■ Activity ■
The response must contain every line from the records below that has "circle".

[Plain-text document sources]
----

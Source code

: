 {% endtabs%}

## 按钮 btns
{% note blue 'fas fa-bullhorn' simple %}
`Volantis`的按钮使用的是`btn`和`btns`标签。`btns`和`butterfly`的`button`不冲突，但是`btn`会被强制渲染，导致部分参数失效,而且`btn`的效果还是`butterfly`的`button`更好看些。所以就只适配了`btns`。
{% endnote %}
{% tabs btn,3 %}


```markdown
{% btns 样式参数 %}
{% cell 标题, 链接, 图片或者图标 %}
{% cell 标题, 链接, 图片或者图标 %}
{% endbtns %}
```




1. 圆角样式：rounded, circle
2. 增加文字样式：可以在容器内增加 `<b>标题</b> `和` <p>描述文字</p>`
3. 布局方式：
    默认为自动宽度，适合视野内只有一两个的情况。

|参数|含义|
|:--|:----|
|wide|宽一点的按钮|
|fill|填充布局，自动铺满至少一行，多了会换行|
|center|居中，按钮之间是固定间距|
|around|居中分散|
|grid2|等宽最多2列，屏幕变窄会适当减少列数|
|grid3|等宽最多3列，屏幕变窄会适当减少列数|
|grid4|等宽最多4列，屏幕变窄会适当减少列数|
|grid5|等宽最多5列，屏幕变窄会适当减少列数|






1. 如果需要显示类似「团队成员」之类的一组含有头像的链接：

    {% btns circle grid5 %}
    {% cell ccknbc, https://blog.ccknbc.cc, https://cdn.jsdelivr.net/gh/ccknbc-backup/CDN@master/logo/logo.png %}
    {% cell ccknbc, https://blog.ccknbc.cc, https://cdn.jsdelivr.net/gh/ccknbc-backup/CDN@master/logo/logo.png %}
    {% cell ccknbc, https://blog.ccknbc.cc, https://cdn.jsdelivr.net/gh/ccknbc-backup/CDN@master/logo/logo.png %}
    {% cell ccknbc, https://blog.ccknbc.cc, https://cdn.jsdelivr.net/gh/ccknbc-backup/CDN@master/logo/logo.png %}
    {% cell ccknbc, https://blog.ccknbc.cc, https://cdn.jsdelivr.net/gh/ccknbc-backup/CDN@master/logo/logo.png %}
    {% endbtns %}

----

■ Task answer ■
1. 圆角样式：rounded, circle
    {% btns circle grid5 %}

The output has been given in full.